Top of Supplied information
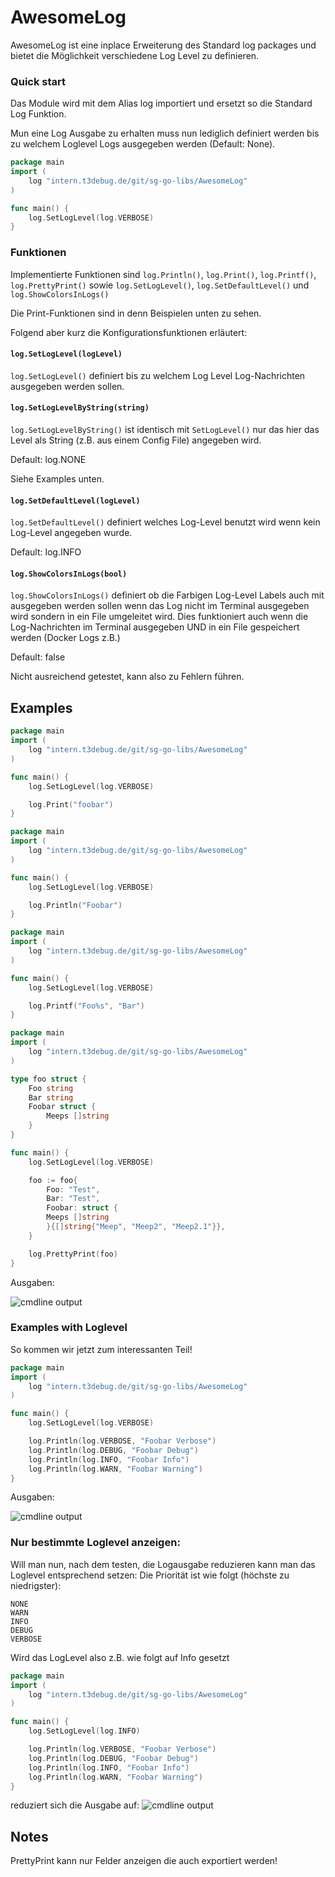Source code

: # AwesomeLog

AwesomeLog ist eine inplace Erweiterung des Standard log packages und bietet die Möglichkeit verschiedene Log Level zu definieren.

### Quick start
Das Module wird mit dem Alias log importiert und ersetzt so die Standard Log Funktion.

Mun eine Log Ausgabe zu erhalten muss nun lediglich definiert werden bis zu welchem Loglevel Logs ausgegeben werden (Default: None).

```go
package main
import (
    log "intern.t3debug.de/git/sg-go-libs/AwesomeLog"
)

func main() {
    log.SetLogLevel(log.VERBOSE)
}
``` 

### Funktionen

Implementierte Funktionen sind `log.Println()`, `log.Print()`, `log.Printf()`, `log.PrettyPrint()` sowie
`log.SetLogLevel()`, `log.SetDefaultLevel()` und `log.ShowColorsInLogs()`

Die Print-Funktionen sind in denn Beispielen unten zu sehen.

Folgend aber kurz die Konfigurationsfunktionen erläutert:
#### `log.SetLogLevel(logLevel)`
`log.SetLogLevel()` definiert bis zu welchem Log Level Log-Nachrichten ausgegeben werden sollen.

#### `log.SetLogLevelByString(string)`
`log.SetLogLevelByString()` ist identisch mit `SetLogLevel()` nur das hier das Level als String (z.B. aus einem Config File) angegeben wird.

Default: log.NONE

Siehe Examples unten.

#### `log.SetDefaultLevel(logLevel)`
`log.SetDefaultLevel()` definiert welches Log-Level benutzt wird wenn kein Log-Level angegeben wurde.

Default: log.INFO

#### `log.ShowColorsInLogs(bool)`
`log.ShowColorsInLogs()` definiert ob die Farbigen Log-Level Labels auch mit ausgegeben werden sollen wenn das Log nicht im Terminal ausgegeben wird sondern in ein File umgeleitet wird.
Dies funktioniert auch wenn die Log-Nachrichten im Terminal ausgegeben UND in ein File gespeichert werden (Docker Logs z.B.)

Default: false

Nicht ausreichend getestet, kann also zu Fehlern führen.

## Examples
```go
package main
import (
    log "intern.t3debug.de/git/sg-go-libs/AwesomeLog"
)

func main() {
    log.SetLogLevel(log.VERBOSE)

    log.Print("foobar")
}
```

```go
package main
import (
    log "intern.t3debug.de/git/sg-go-libs/AwesomeLog"
)

func main() {
    log.SetLogLevel(log.VERBOSE)

    log.Println("Foobar")
}
```

```go
package main
import (
    log "intern.t3debug.de/git/sg-go-libs/AwesomeLog"
)

func main() {
    log.SetLogLevel(log.VERBOSE)

    log.Printf("Foo%s", "Bar")
}
```

```go
package main
import (
    log "intern.t3debug.de/git/sg-go-libs/AwesomeLog"
)

type foo struct {
	Foo string
	Bar string
	Foobar struct {
		Meeps []string
	}
}

func main() {
    log.SetLogLevel(log.VERBOSE)

    foo := foo{
		Foo: "Test",
		Bar: "Test",
		Foobar: struct {
    	Meeps []string
		}{[]string{"Meep", "Meep2", "Meep2.1"}},
	}

    log.PrettyPrint(foo)
}
```

Ausgaben:

![cmdline output](https://user-images.githubusercontent.com/49272981/80649110-b3297e80-8a71-11ea-9779-d359da872d75.png)



### Examples with Loglevel
So kommen wir jetzt zum interessanten Teil!

```go
package main
import (
    log "intern.t3debug.de/git/sg-go-libs/AwesomeLog"
)

func main() {
    log.SetLogLevel(log.VERBOSE)

    log.Println(log.VERBOSE, "Foobar Verbose")
    log.Println(log.DEBUG, "Foobar Debug")
    log.Println(log.INFO, "Foobar Info")
    log.Println(log.WARN, "Foobar Warning")
}
```
Ausgaben:

![cmdline output](https://user-images.githubusercontent.com/49272981/80649108-b290e800-8a71-11ea-8463-595e9de9f171.png)

### Nur bestimmte Loglevel anzeigen:
Will man nun, nach dem testen, die Logausgabe reduzieren kann man das Loglevel entsprechend setzen:
Die Priorität ist wie folgt (höchste zu niedrigster):
```
NONE
WARN
INFO
DEBUG
VERBOSE
```

Wird das LogLevel also z.B. wie folgt auf Info gesetzt
```go
package main
import (
    log "intern.t3debug.de/git/sg-go-libs/AwesomeLog"
)

func main() {
    log.SetLogLevel(log.INFO)

    log.Println(log.VERBOSE, "Foobar Verbose")
    log.Println(log.DEBUG, "Foobar Debug")
    log.Println(log.INFO, "Foobar Info")
    log.Println(log.WARN, "Foobar Warning")
}
```
reduziert sich die Ausgabe auf:
![cmdline output](https://user-images.githubusercontent.com/49272981/80649104-b1f85180-8a71-11ea-9c72-d98ed825a6b4.png)


## Notes
PrettyPrint kann nur Felder anzeigen die auch exportiert werden!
Bottom of Supplied information
What the task requires: Once you find the string "ShowColorsInLogs" in a line of the records, copy that line.

Solved problem:
`log.SetLogLevel()`, `log.SetDefaultLevel()` und `log.ShowColorsInLogs()`
#### `log.ShowColorsInLogs(bool)`
`log.ShowColorsInLogs()` definiert ob die Farbigen Log-Level Labels auch mit ausgegeben werden sollen wenn das Log nicht im Terminal ausgegeben wird sondern in ein File umgeleitet wird.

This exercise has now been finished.